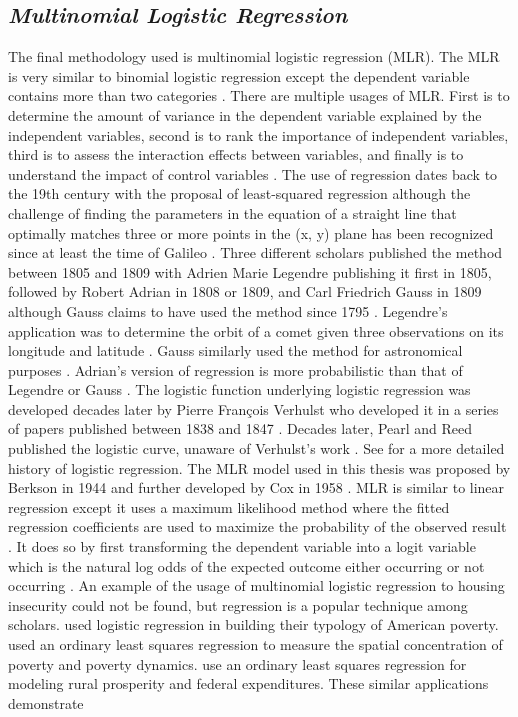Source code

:  
\subsection{\textit{Multinomial Logistic Regression}} 

The final methodology used is multinomial logistic regression (MLR). The MLR is very similar to binomial logistic regression except the dependent variable contains more than two categories \citep{bayaga_multinomial_2010}. There are multiple usages of MLR. First is to determine the amount of variance in the dependent variable explained by the independent variables, second is to rank the importance of independent variables, third is to assess the interaction effects between variables, and finally is to understand the impact of control variables \citep{el-habil_application_2012}. The use of regression dates back to the 19th century with the proposal of least-squared regression although the challenge of finding the parameters in the equation of a straight line that optimally matches three or more points in the (x, y) plane has been recognized since at least the time of Galileo \citep{harter_method_1974}. Three different scholars published the method between 1805 and 1809 with Adrien Marie Legendre publishing it first in 1805, followed by Robert Adrian in 1808 or 1809, and Carl Friedrich Gauss in 1809 although Gauss claims to have used the method since 1795 \citep{stigler_gauss_1981}. Legendre's application was to determine the orbit of a comet given three observations on its longitude and latitude \citep[1]{legendre_nouvelles_1805}. Gauss similarly used the method for astronomical purposes \citep{davis_theory_2007}. Adrian's version of regression is more probabilistic than that of Legendre or Gauss \citep{dutka_robert_1990}. The logistic function underlying logistic regression was developed decades later by Pierre François Verhulst who developed it in a series of papers published between 1838 and 1847 \citep{cramer_origins_2003}. Decades later, Pearl and Reed published the logistic curve, unaware of Verhulst's work \citep{kingsland_refractory_1982}. See \citet{cramer_origins_2003} for a more detailed history of logistic regression. The MLR model used in this thesis was proposed by Berkson in 1944 and further developed by Cox in 1958 \citep{msaouel_medicine_2022}. MLR is similar to linear regression except it uses a maximum likelihood method where the fitted regression coefficients are used to maximize the probability of the observed result \citep{jackson_data_2002}. It does so by first transforming the dependent variable into a logit variable which is the natural log odds of the expected outcome either occurring or not occurring \citep{white_logistic_2013}. An example of the usage of multinomial logistic regression to housing insecurity could not be found, but regression is a popular technique among scholars. \citet{peters_typology_2009} used logistic regression in building their typology of American poverty. \citet{crandall_local_2004} used an ordinary least squares regression to measure the spatial concentration of poverty and poverty dynamics. \citet{wilson_rural_2016} use an ordinary least squares regression for modeling rural prosperity and federal expenditures. These similar applications demonstrate 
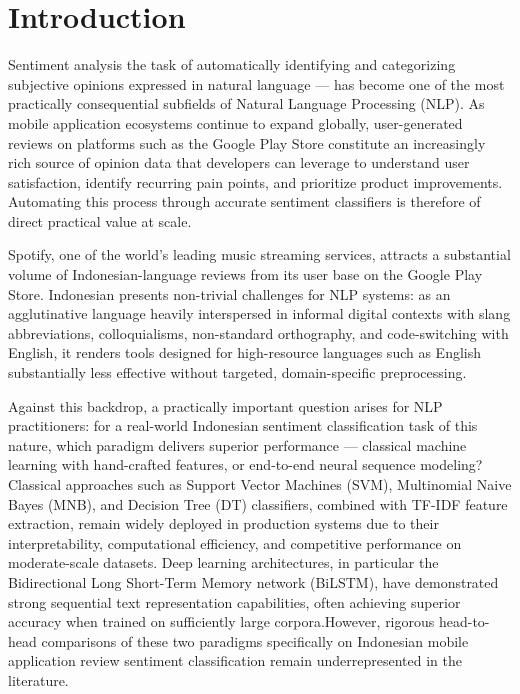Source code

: \documentclass{article}
\begin{document}
\section{Introduction}
\label{sec:intro}

Sentiment analysis the task of automatically identifying and categorizing subjective opinions expressed in natural language --- has become one of the most practically consequential subfields of Natural Language Processing (NLP). As mobile application ecosystems continue to expand globally, user-generated reviews on platforms such as the Google Play Store constitute an increasingly rich source of opinion data that developers can leverage to understand user satisfaction, identify recurring pain points, and prioritize product improvements. Automating this process through accurate sentiment classifiers is therefore of direct practical value at scale.

Spotify, one of the world's leading music streaming services, attracts a substantial volume of Indonesian-language reviews from its user base on the Google Play Store. Indonesian presents non-trivial challenges for NLP systems: as an agglutinative language heavily interspersed in informal digital contexts with slang abbreviations, colloquialisms, non-standard orthography, and code-switching with English, it renders tools designed for high-resource languages such as English substantially less effective without targeted, domain-specific preprocessing.

Against this backdrop, a practically important question arises for NLP practitioners: for a real-world Indonesian sentiment classification task of this nature, which paradigm delivers superior performance --- classical machine learning with hand-crafted features, or end-to-end neural sequence modeling? Classical approaches such as Support Vector Machines (SVM), Multinomial Naive Bayes (MNB), and Decision Tree (DT) classifiers, combined with TF-IDF feature extraction, remain widely deployed in production systems due to their interpretability, computational efficiency, and competitive performance on moderate-scale datasets. Deep learning architectures, in particular the Bidirectional Long Short-Term Memory network (BiLSTM), have demonstrated strong sequential text representation capabilities, often achieving superior accuracy when trained on sufficiently large corpora.However, rigorous head-to-head comparisons of these two paradigms specifically on Indonesian mobile application review sentiment classification remain underrepresented in the literature.
\end{document}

----

WORK REQUEST = Which lines contain "task"? Copy each of them from the listing.

SOLUTION FOR THIS PROBLEM =
Sentiment analysis the task of automatically identifying and categorizing subjective opinions expressed in natural language --- has become one of the most practically consequential subfields of Natural Language Processing (NLP). As mobile application ecosystems continue to expand globally, user-generated reviews on platforms such as the Google Play Store constitute an increasingly rich source of opinion data that developers can leverage to understand user satisfaction, identify recurring pain points, and prioritize product improvements. Automating this process through accurate sentiment classifiers is therefore of direct practical value at scale.
Against this backdrop, a practically important question arises for NLP practitioners: for a real-world Indonesian sentiment classification task of this nature, which paradigm delivers superior performance --- classical machine learning with hand-crafted features, or end-to-end neural sequence modeling? Classical approaches such as Support Vector Machines (SVM), Multinomial Naive Bayes (MNB), and Decision Tree (DT) classifiers, combined with TF-IDF feature extraction, remain widely deployed in production systems due to their interpretability, computational efficiency, and competitive performance on moderate-scale datasets. Deep learning architectures, in particular the Bidirectional Long Short-Term Memory network (BiLSTM), have demonstrated strong sequential text representation capabilities, often achieving superior accuracy when trained on sufficiently large corpora.However, rigorous head-to-head comparisons of these two paradigms specifically on Indonesian mobile application review sentiment classification remain underrepresented in the literature.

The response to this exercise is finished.